La faccenda degli incantesimi verrà, pur tuttavia, in qualche modo limitata dalla presenza del malefico personaggio Jann, la “minimite”, sorta di Trilli campanellino meno graziosa, che a un certo punto, senza possibilità di scampo, si legherà indissolubilmente e senza alcun motivo al protagonista, portando con sé la sua più sinistra caratteristica: quella di rendere inefficace qualsiasi magia, tra cui proprio gli incantesimi, finché rimarrà tra i piedi. In questo primo volume ci sono ben due chance di liberarsene, e se da un lato le letture del passato spoilerano che questo ameno personaggio potrebbe anche venir utile nei capitoli successivi, dall’altro la sua peculiarità elimina forse il motivo di maggior interesse della serie Sortilegio, quello della magia, per cui bisogna considerare bene se vale la pena tenere con sé l’esserino invece di scacciarlo.
Al momento di tracciare una valutazione, come già avvenuto nei capitoli precedenti c’è quella sensazione di occasione persa citata in principio che genera davvero un grande rammarico. Chance sfumata di migliorare l’originale, di ammorbidire alcune asperità, di risolvere le baggianate della nuova edizione inglese e di ridare il giusto lustro all’unico brand del mercato librogamistico che vale almeno quanto Lupo Solitario. Dopo questo e l’inedito “I cancelli della morte”, Salani continua ad avere i diritti ma al momento di scrivere sono quasi due anni che non rilascia ulteriori volumi di questa saga storica mentre nel Regno Unito la Scholastic ha toccato quota venti uscite, una collezione di tutto rispetto. Peccato.

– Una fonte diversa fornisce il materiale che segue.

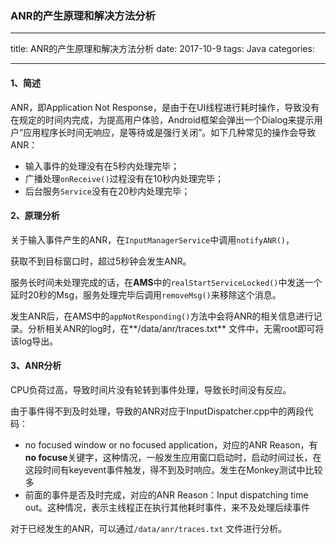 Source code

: ### ANR的产生原理和解决方法分析

---
title: ANR的产生原理和解决方法分析
date: 2017-10-9
tags: Java
categories: 

---

#### 1、简述

ANR，即Application Not Response，是由于在UI线程进行耗时操作，导致没有在规定的时间内完成，为提高用户体验，Android框架会弹出一个Dialog来提示用户“应用程序长时间无响应，是等待或是强行关闭”。如下几种常见的操作会导致ANR：

- 输入事件的处理没有在5秒内处理完毕；
- 广播处理`onReceive()`过程没有在10秒内处理完毕；
- 后台服务`Service`没有在20秒内处理完毕；

#### 2、原理分析

关于输入事件产生的ANR，在`InputManagerService`中调用`notifyANR()`，

获取不到目标窗口时，超过5秒钟会发生ANR。

服务长时间未处理完成的话，在**AMS**中的`realStartServiceLocked()`中发送一个延时20秒的Msg，服务处理完毕后调用`removeMsg()`来移除这个消息。

发生ANR后，在AMS中的`appNotResponding()`方法中会将ANR的相关信息进行记录。分析相关ANR的log时，在**/data/anr/traces.txt** 文件中，无需root即可将该log导出。

#### 3、ANR分析

CPU负荷过高，导致时间片没有轮转到事件处理，导致长时间没有反应。

由于事件得不到及时处理，导致的ANR对应于InputDispatcher.cpp中的两段代码：

* no focused window or no focused application，对应的ANR Reason，有**no focuse**关键字，这种情况，一般发生应用窗口启动时，启动时间过长，在这段时间有keyevent事件触发，得不到及时响应。发生在Monkey测试中比较多
* 前面的事件是否及时完成，对应的ANR Reason：Input dispatching time out。这种情况，表示主线程正在执行其他耗时事件，来不及处理后续事件

对于已经发生的ANR，可以通过`/data/anr/traces.txt` 文件进行分析。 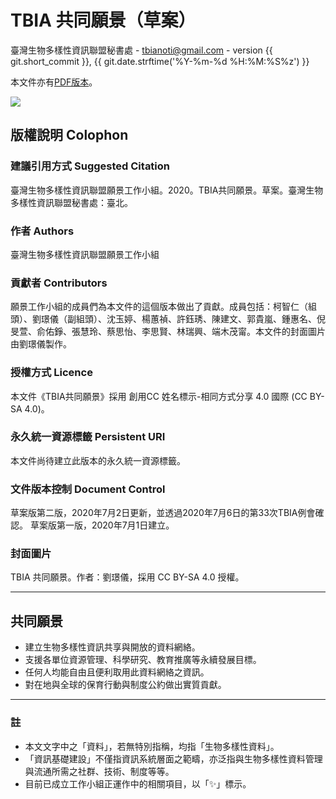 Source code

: # TBIA 共同願景（草案）
臺灣生物多樣性資訊聯盟秘書處 - tbianoti@gmail.com - version {{ git.short_commit }}, {{ git.date.strftime('%Y-%m-%d %H:%M:%S%z') }}

本文件亦有[PDF版本](https://tbiadata.tw/media/resources/TBIA%20%E5%85%B1%E5%90%8C%E9%A1%98%E6%99%AF(%E8%8D%89%E6%A1%88).pdf)。

![](https://hackmd.io/_uploads/HJI1q9pUh.png)

## 版權說明 Colophon
### 建議引用方式 Suggested Citation
臺灣生物多樣性資訊聯盟願景工作小組。2020。TBIA共同願景。草案。臺灣生物多樣性資訊聯盟秘書處：臺北。

### 作者 Authors
臺灣生物多樣性資訊聯盟願景工作小組

### 貢獻者 Contributors
願景工作小組的成員們為本文件的這個版本做出了貢獻。成員包括：柯智仁（組頭）、劉璟儀（副組頭）、沈玉婷、楊蕙禎、許鈺琇、陳建文、郭貴嵐、鍾惠名、倪旻萱、俞佑錚、張慧玲、蔡思怡、李思賢、林瑞興、端木茂甯。本文件的封面圖片由劉璟儀製作。


### 授權方式 Licence
本文件《TBIA共同願景》採用 創用CC 姓名標示-相同方式分享 4.0 國際 (CC BY-SA 4.0)。

### 永久統一資源標籤 Persistent URI
本文件尚待建立此版本的永久統一資源標籤。

### 文件版本控制 Document Control
草案版第二版，2020年7月2日更新，並透過2020年7月6日的第33次TBIA例會確認。
草案版第一版，2020年7月1日建立。

### 封面圖片
TBIA 共同願景。作者：劉璟儀，採用 CC BY-SA 4.0 授權。


---
## 共同願景
* 建立生物多樣性資訊共享與開放的資料網絡。
* 支援各單位資源管理、科學研究、教育推廣等永續發展目標。
* 任何人均能自由且便利取用此資料網絡之資訊。
* 對在地與全球的保育行動與制度公約做出實質貢獻。

---
### 註
* 本文文字中之「資料」，若無特別指稱，均指「生物多樣性資料」。
* 「資訊基礎建設」不僅指資訊系統層面之範疇，亦泛指與生物多樣性資料管理與流通所需之社群、技術、制度等等。
* 目前已成立工作小組正運作中的相關項目，以「✨」標示。
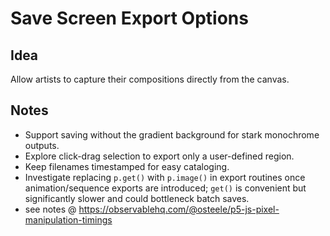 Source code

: # Save Screen Export Options

## Idea
Allow artists to capture their compositions directly from the canvas.

## Notes
- Support saving without the gradient background for stark monochrome outputs.
- Explore click-drag selection to export only a user-defined region.
- Keep filenames timestamped for easy cataloging.
- Investigate replacing `p.get()` with `p.image()` in export routines once animation/sequence exports are introduced; `get()` is convenient but significantly slower and could bottleneck batch saves.
- see notes @ https://observablehq.com/@osteele/p5-js-pixel-manipulation-timings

Nota sulle valutazioni: nella Longevità, chi scrive valuta quanto sia ben progettata l’opera in modo da essere giocata più volte, con nuovi percorsi e scenari e la possibilità di svolgere più partite senza esaurire filoni narrativi e ludici. La Difficoltà stima quanto sia complessa un’opera tra gioco e snodi: più il voto sale, più sarà complicato approdare alla fine. La Giocabilità è la summa di un sistema di gioco ben funzionante e non oppositivo verso il lettore e di una storia ben scritta e priva di errori. La “Chicca” accende una luce su un aspetto curioso, singolare o spesso simpatico. Il Totale, infine, non è una media delle tre votazioni precedenti (sebbene raramente vi si discosti troppo), ma un giudizio complessivo tarato anche sui gusti personali, sensibilità e fascinazioni del recensore.
Longevità 7:
L’avventura è totalmente lineare e non ci sono variazioni sul tema di alcun genere se non minime, costituisce una mera tappa di trasferimento e avvicinamento senza alcuna sezione a mappa se non la pur breve miniera finale, costituita da un rigidissimo true path. Contribuisce ad aumentare la valutazione la possibilità di giocare la storia vestendo panni doppi, guerriero o mago.
Difficoltà 6.5:
Sia in versione mago che guerriero non sarà troppo difficile avere la meglio sulle insidie che si incontreranno lungo il percorso, specialmente avendo fortuna nei lanci iniziali di settaggio dei punteggi. In caso contrario, potrebbe diventare molto difficile o anche quasi impossibile.
Giocabilità 7:
Rodato il meccanismo base di Ff, sarà divertente ingegnarsi a trovare di volta in volta gli incantesimi giusti per sgominare i nemici. Noioso, perché troppo presente, il meccanismo dei pasti da fare o meno per guadagnare o perdere punti di Resistenza, troppo invadente davvero.
Chicca:
Nella citata miniera finale, se si imboccano percorsi diversi da quello obbligato che Jackson ha stabilito verso la Manticora si può avere a che fare con insidie mortali, da disinnescare invocando la dea Libra, una e una sola volta in tutta l’avventura, oppure tramite i citati incantesimi. Ebbene, anche in questo caso, se si formula una magia inesistente, nel paragrafo corrispondente l’autore si periterà di comunicare prima la perdita di 5 punti di Resistenza e poi l’immediatamente successiva instant death. Impagabile.
Totale 6.5:
Una storia classica per nostalgici in un’edizione che poteva essere migliore, nella speranza che le altre tre tappe possano vedere la luce - e stavolta con una cura degna del retaggio ancestrale di Fighting Fantasy.